• [Action item]: Output each record exactly as given. Leave out every picture.

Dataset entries
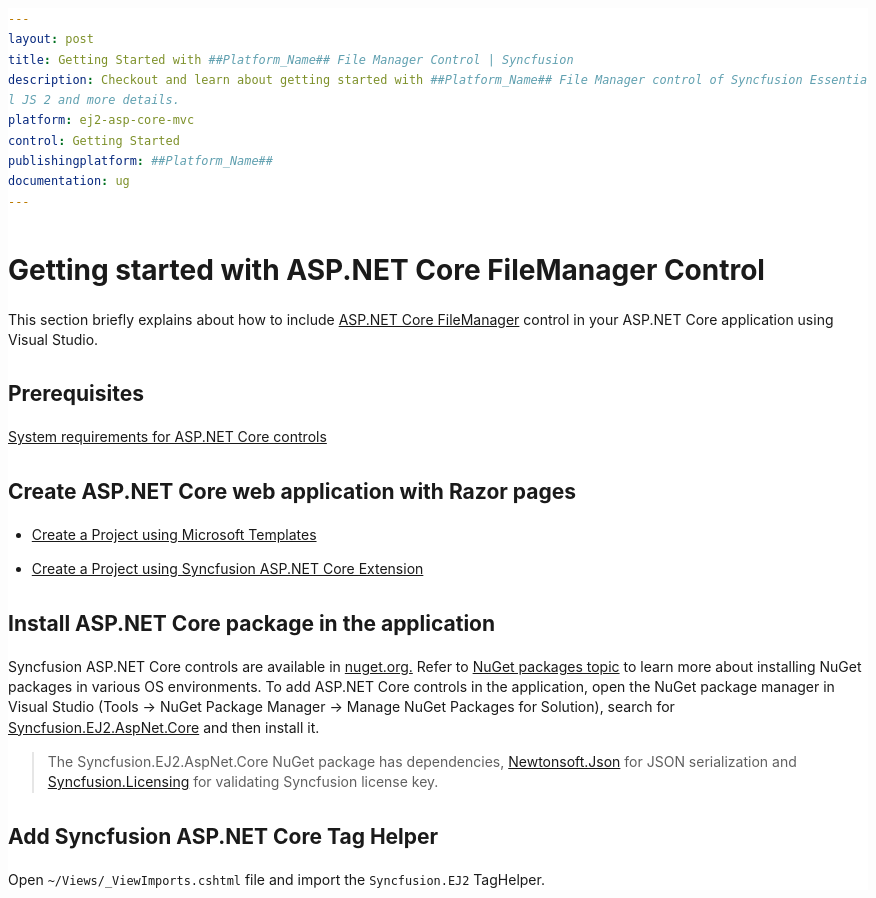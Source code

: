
 ```yaml
---
layout: post
title: Getting Started with ##Platform_Name## File Manager Control | Syncfusion
description: Checkout and learn about getting started with ##Platform_Name## File Manager control of Syncfusion Essential JS 2 and more details.
platform: ej2-asp-core-mvc
control: Getting Started
publishingplatform: ##Platform_Name##
documentation: ug
---
```



# Getting started with ASP.NET Core FileManager Control

This section briefly explains about how to include [ASP.NET Core FileManager](https://www.syncfusion.com/aspnet-core-ui-controls/file-manager) control in your ASP.NET Core application using Visual Studio.

## Prerequisites

[System requirements for ASP.NET Core controls](https://ej2.syncfusion.com/aspnetcore/documentation/system-requirements/)

## Create ASP.NET Core web application with Razor pages

* [Create a Project using Microsoft Templates](https://docs.microsoft.com/en-us/aspnet/core/tutorials/razor-pages/razor-pages-start?view=aspnetcore-6.0&tabs=visual-studio#create-a-razor-pages-web-app)

* [Create a Project using Syncfusion ASP.NET Core Extension](https://ej2.syncfusion.com/aspnetcore/documentation/getting-started/project-template/)

## Install ASP.NET Core package in the application

Syncfusion ASP.NET Core controls are available in [nuget.org.](https://www.nuget.org/packages?q=syncfusion.EJ2) Refer to [NuGet packages topic](https://ej2.syncfusion.com/aspnetcore/documentation/nuget-packages/) to learn more about installing NuGet packages in various OS environments. To add ASP.NET Core controls in the application, open the NuGet package manager in Visual Studio (Tools → NuGet Package Manager → Manage NuGet Packages for Solution), search for [Syncfusion.EJ2.AspNet.Core](https://www.nuget.org/packages/Syncfusion.EJ2.AspNet.Core/) and then install it.

> The Syncfusion.EJ2.AspNet.Core NuGet package has dependencies, [Newtonsoft.Json](https://www.nuget.org/packages/Newtonsoft.Json/) for JSON serialization and [Syncfusion.Licensing](https://www.nuget.org/packages/Syncfusion.Licensing/) for validating Syncfusion license key.

## Add Syncfusion ASP.NET Core Tag Helper

Open `~/Views/_ViewImports.cshtml` file and import the `Syncfusion.EJ2` TagHelper.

• [Task response]:
Source code

:
 ```yaml
---
layout: post
title: Getting Started with ##Platform_Name## File Manager Control | Syncfusion
description: Checkout and learn about getting started with ##Platform_Name## File Manager control of Syncfusion Essential JS 2 and more details.
platform: ej2-asp-core-mvc
control: Getting Started
publishingplatform: ##Platform_Name##
documentation: ug
---
```



# Getting started with ASP.NET Core FileManager Control

This section briefly explains about how to include [ASP.NET Core FileManager](https://www.syncfusion.com/aspnet-core-ui-controls/file-manager) control in your ASP.NET Core application using Visual Studio.

## Prerequisites

[System requirements for ASP.NET Core controls](https://ej2.syncfusion.com/aspnetcore/documentation/system-requirements/)

## Create ASP.NET Core web application with Razor pages

* [Create a Project using Microsoft Templates](https://docs.microsoft.com/en-us/aspnet/core/tutorials/razor-pages/razor-pages-start?view=aspnetcore-6.0&tabs=visual-studio#create-a-razor-pages-web-app)

* [Create a Project using Syncfusion ASP.NET Core Extension](https://ej2.syncfusion.com/aspnetcore/documentation/getting-started/project-template/)

## Install ASP.NET Core package in the application

Syncfusion ASP.NET Core controls are available in [nuget.org.](https://www.nuget.org/packages?q=syncfusion.EJ2) Refer to [NuGet packages topic](https://ej2.syncfusion.com/aspnetcore/documentation/nuget-packages/) to learn more about installing NuGet packages in various OS environments. To add ASP.NET Core controls in the application, open the NuGet package manager in Visual Studio (Tools → NuGet Package Manager → Manage NuGet Packages for Solution), search for [Syncfusion.EJ2.AspNet.Core](https://www.nuget.org/packages/Syncfusion.EJ2.AspNet.Core/) and then install it.

> The Syncfusion.EJ2.AspNet.Core NuGet package has dependencies, [Newtonsoft.Json](https://www.nuget.org/packages/Newtonsoft.Json/) for JSON serialization and [Syncfusion.Licensing](https://www.nuget.org/packages/Syncfusion.Licensing/) for validating Syncfusion license key.

## Add Syncfusion ASP.NET Core Tag Helper

Open `~/Views/_ViewImports.cshtml` file and import the `Syncfusion.EJ2` TagHelper.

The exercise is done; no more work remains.